Mommyrides - Yes, horses have always signified freedom for me, too. A way to get outside, away from everything that bothers me. Stress reduction. There's just something about them that touches our soul.
Linda, how brave of you to go back to college at 48! Congratulations!
I'm glad you wrote about the research for your thesis, I was very intrigued when you mentioned it in your comment after my "Smitten" post. I'd actually like to take a look at the 1912 book, "Riding and Driving for Women", just out of curiosity!
As a child, I didn't want to play with dolls at all (much to my parents' dismay). I watched horses on TV, and even tried to turn my patient dog into a horse (complete with string bridle and tied to the piano bench!). I drew horses, colored horses, and played with plastic horses anywhere I could. I rode my springing horse until I got too big to ride him. Finally at age 8 my parents bought a pony and I've been a pony girl ever since.
Several horses came along after the pony, until I left for college and had to sell them.
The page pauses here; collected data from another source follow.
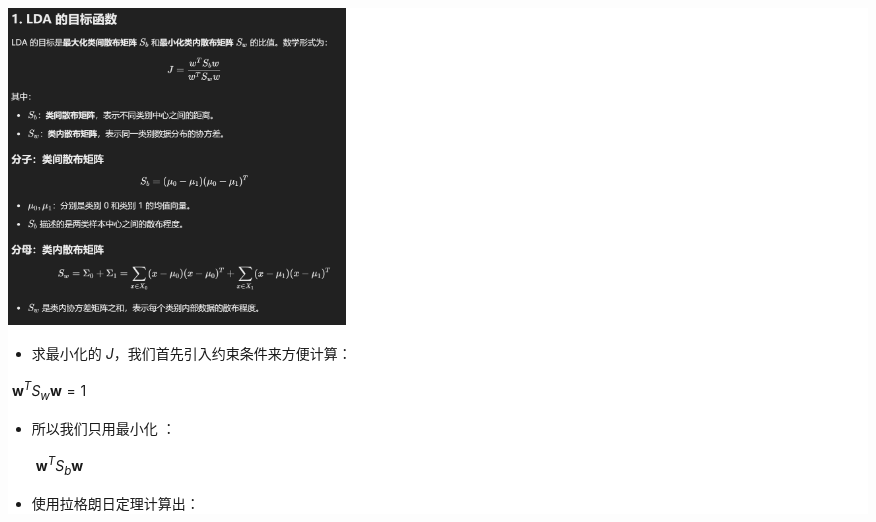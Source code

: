 <img src="./ch05.assets/image-20241215162523768.png" alt="image-20241215162523768" style="zoom: 33%;" />

- 求最小化的 $J$，我们首先引入约束条件来方便计算：

​                                                                           $\mathbf{w}^T S_w \mathbf{w} = 1$

- 所以我们只用最小化 ：

    ​                                                                         $\mathbf{w}^T S_b \mathbf{w}$

- 使用拉格朗日定理计算出：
Got married, had two kids, and finally got back into horses in my early 40's. It's just THERE. I truly believe I was born with the genes (I was adopted, and later found birth parents who did indeed have horses in their lives).
I will own horses and love them until I physically can't have them any more. And that will be a very sad day in my life when that happens.
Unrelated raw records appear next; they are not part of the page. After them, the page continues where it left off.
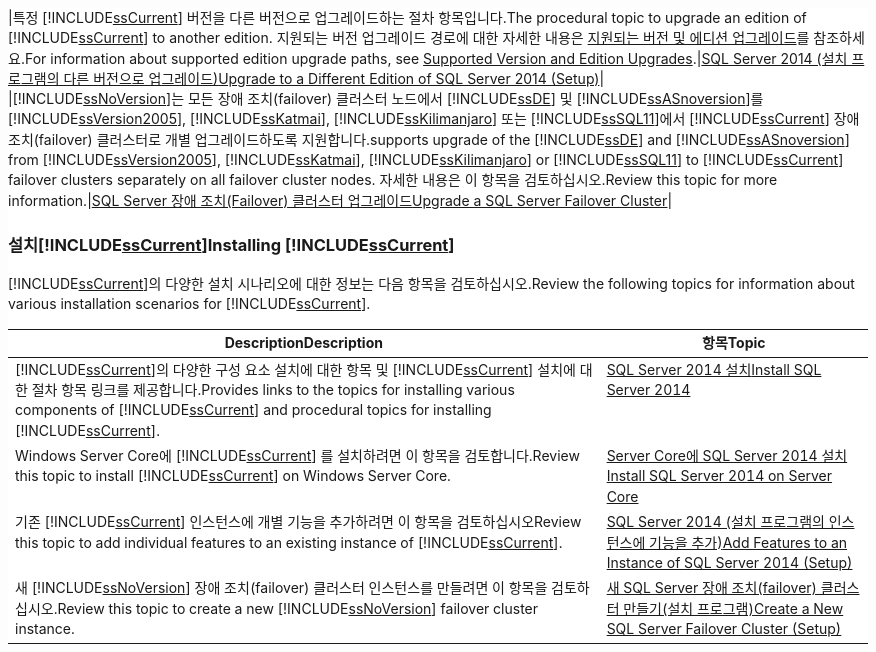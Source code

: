 |<span data-ttu-id="b7298-174">특정 [!INCLUDE[ssCurrent](../includes/sscurrent-md.md)] 버전을 다른 버전으로 업그레이드하는 절차 항목입니다.</span><span class="sxs-lookup"><span data-stu-id="b7298-174">The procedural topic to upgrade an edition of [!INCLUDE[ssCurrent](../includes/sscurrent-md.md)] to another edition.</span></span> <span data-ttu-id="b7298-175">지원되는 버전 업그레이드 경로에 대한 자세한 내용은 [지원되는 버전 및 에디션 업그레이드](../database-engine/install-windows/supported-version-and-edition-upgrades.md)를 참조하세요.</span><span class="sxs-lookup"><span data-stu-id="b7298-175">For information about supported edition upgrade paths, see [Supported Version and Edition Upgrades](../database-engine/install-windows/supported-version-and-edition-upgrades.md).</span></span>|[<span data-ttu-id="b7298-176">SQL Server 2014 &#40;설치 프로그램의 다른 버전으로 업그레이드&#41;</span><span class="sxs-lookup"><span data-stu-id="b7298-176">Upgrade to a Different Edition of SQL Server 2014 &#40;Setup&#41;</span></span>](../database-engine/install-windows/upgrade-to-a-different-edition-of-sql-server-setup.md)|  
|[!INCLUDE[ssNoVersion](../includes/ssnoversion-md.md)]<span data-ttu-id="b7298-177">는 모든 장애 조치(failover) 클러스터 노드에서 [!INCLUDE[ssDE](../includes/ssde-md.md)] 및 [!INCLUDE[ssASnoversion](../includes/ssasnoversion-md.md)]를 [!INCLUDE[ssVersion2005](../includes/ssversion2005-md.md)], [!INCLUDE[ssKatmai](../includes/sskatmai-md.md)], [!INCLUDE[ssKilimanjaro](../includes/sskilimanjaro-md.md)] 또는 [!INCLUDE[ssSQL11](../includes/sssql11-md.md)]에서 [!INCLUDE[ssCurrent](../includes/sscurrent-md.md)] 장애 조치(failover) 클러스터로 개별 업그레이드하도록 지원합니다.</span><span class="sxs-lookup"><span data-stu-id="b7298-177">supports upgrade of the [!INCLUDE[ssDE](../includes/ssde-md.md)] and [!INCLUDE[ssASnoversion](../includes/ssasnoversion-md.md)] from [!INCLUDE[ssVersion2005](../includes/ssversion2005-md.md)], [!INCLUDE[ssKatmai](../includes/sskatmai-md.md)], [!INCLUDE[ssKilimanjaro](../includes/sskilimanjaro-md.md)] or [!INCLUDE[ssSQL11](../includes/sssql11-md.md)] to [!INCLUDE[ssCurrent](../includes/sscurrent-md.md)] failover clusters separately on all failover cluster nodes.</span></span> <span data-ttu-id="b7298-178">자세한 내용은 이 항목을 검토하십시오.</span><span class="sxs-lookup"><span data-stu-id="b7298-178">Review this topic for more information.</span></span>|[<span data-ttu-id="b7298-179">SQL Server 장애 조치(Failover) 클러스터 업그레이드</span><span class="sxs-lookup"><span data-stu-id="b7298-179">Upgrade a SQL Server Failover Cluster</span></span>](../sql-server/failover-clusters/windows/upgrade-a-sql-server-failover-cluster-instance.md)|  
  
###  <a name="installing-sscurrent"></a><a name="BKMK_Install"></a><span data-ttu-id="b7298-180">설치[!INCLUDE[ssCurrent](../includes/sscurrent-md.md)]</span><span class="sxs-lookup"><span data-stu-id="b7298-180">Installing [!INCLUDE[ssCurrent](../includes/sscurrent-md.md)]</span></span>  
 <span data-ttu-id="b7298-181">[!INCLUDE[ssCurrent](../includes/sscurrent-md.md)]의 다양한 설치 시나리오에 대한 정보는 다음 항목을 검토하십시오.</span><span class="sxs-lookup"><span data-stu-id="b7298-181">Review the following topics for information about various installation scenarios for [!INCLUDE[ssCurrent](../includes/sscurrent-md.md)].</span></span>  
  
|<span data-ttu-id="b7298-182">Description</span><span class="sxs-lookup"><span data-stu-id="b7298-182">Description</span></span>|<span data-ttu-id="b7298-183">항목</span><span class="sxs-lookup"><span data-stu-id="b7298-183">Topic</span></span>|  
|-----------------|-----------|  
|<span data-ttu-id="b7298-184">[!INCLUDE[ssCurrent](../includes/sscurrent-md.md)]의 다양한 구성 요소 설치에 대한 항목 및 [!INCLUDE[ssCurrent](../includes/sscurrent-md.md)] 설치에 대한 절차 항목 링크를 제공합니다.</span><span class="sxs-lookup"><span data-stu-id="b7298-184">Provides links to the topics for installing various components of [!INCLUDE[ssCurrent](../includes/sscurrent-md.md)] and procedural topics for installing [!INCLUDE[ssCurrent](../includes/sscurrent-md.md)].</span></span>|[<span data-ttu-id="b7298-185">SQL Server 2014 설치</span><span class="sxs-lookup"><span data-stu-id="b7298-185">Install SQL Server 2014</span></span>](../database-engine/install-windows/install-sql-server.md)|  
|<span data-ttu-id="b7298-186">Windows Server Core에 [!INCLUDE[ssCurrent](../includes/sscurrent-md.md)] 를 설치하려면 이 항목을 검토합니다.</span><span class="sxs-lookup"><span data-stu-id="b7298-186">Review this topic to install [!INCLUDE[ssCurrent](../includes/sscurrent-md.md)] on Windows Server Core.</span></span>|[<span data-ttu-id="b7298-187">Server Core에 SQL Server 2014 설치</span><span class="sxs-lookup"><span data-stu-id="b7298-187">Install SQL Server 2014 on Server Core</span></span>](../database-engine/install-windows/install-sql-server-on-server-core.md)|  
|<span data-ttu-id="b7298-188">기존 [!INCLUDE[ssCurrent](../includes/sscurrent-md.md)] 인스턴스에 개별 기능을 추가하려면 이 항목을 검토하십시오</span><span class="sxs-lookup"><span data-stu-id="b7298-188">Review this topic to add individual features to an existing instance of [!INCLUDE[ssCurrent](../includes/sscurrent-md.md)].</span></span>|[<span data-ttu-id="b7298-189">SQL Server 2014 &#40;설치 프로그램의 인스턴스에 기능을 추가&#41;</span><span class="sxs-lookup"><span data-stu-id="b7298-189">Add Features to an Instance of SQL Server 2014 &#40;Setup&#41;</span></span>](../database-engine/install-windows/add-features-to-an-instance-of-sql-server-setup.md)|  
|<span data-ttu-id="b7298-190">새 [!INCLUDE[ssNoVersion](../includes/ssnoversion-md.md)] 장애 조치(failover) 클러스터 인스턴스를 만들려면 이 항목을 검토하십시오.</span><span class="sxs-lookup"><span data-stu-id="b7298-190">Review this topic to create a new [!INCLUDE[ssNoVersion](../includes/ssnoversion-md.md)] failover cluster instance.</span></span>|[<span data-ttu-id="b7298-191">새 SQL Server 장애 조치(failover) 클러스터 만들기&#40;설치 프로그램&#41;</span><span class="sxs-lookup"><span data-stu-id="b7298-191">Create a New SQL Server Failover Cluster &#40;Setup&#41;</span></span>](../sql-server/failover-clusters/install/create-a-new-sql-server-failover-cluster-setup.md)|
Linda, I'm one of those "girls" who loved horses all her life. I never actually lived the "horse life" until six years ago when I bought my two Spotted Saddle Horses/TW. I'm now 49 and living my horse life I'd always dreamed about.
I'm not sure where the love and adoration for horses comes from. Growing up,none of my friends ever had the same feeling for horses. I remember as a kid, my mind was always on horses, even though I didn't have the privilege of having one or daily access to one.
I found out many years later that my grandpa had been a horse trainer in the 1920's. My mom has told me she didn't know much about her dad's life at that time since he wasn't working with horses when she came along in 1934. He trained some farm horses, and some harness horses on the Ohio/Indiana circuit which was popular at the time.
The only thing I remember with Grandpa was when he took me to a stock yard. I was only 4-5 years old and had no idea what a stock yard was, I just remember being happy seeing all the horses. I remember Grandpa setting me up on a fence to see them.
In about fourth grade,I did a science fair project on the anatomy of a horse using my Johnny West Thunderbolt horse. If you remember Johnny and Jane West toys from the early 70's. I had Thunderbolt, and Jane's horse Flame. Anyway, I remember getting teased a bit for doing that project, but I didn't care.
To this day, when I look at my horses, I feel a connection. I couldn't tell you the exact reason. I haven't even rode my guys enough lately to say it was riding. Most days, it's just being with them. I mean I love our dogs and cat too, but my horses have a special place in my heart that has always been there waiting to be filled. I finally filled it! I feel complete!
I think your post hit a lot of us horse-crazy ladies, those who can't give it up even though we're 'old.' (Yeah, I'm just speaking about me.)
C in Wi and Leslie - I'm glad you finally are living your dream.
I, too, was one of those girls that never played with dolls. For me, it was always those toy stables with fences and barns and plastic horses that I would arrange in endless variations. *sigh* I'm still doing the same thing now that I'm grown up.
And I'd rather clean stalls than fix dinner. Nice to know there are plenty others with this strange gene we all seem to have, huh?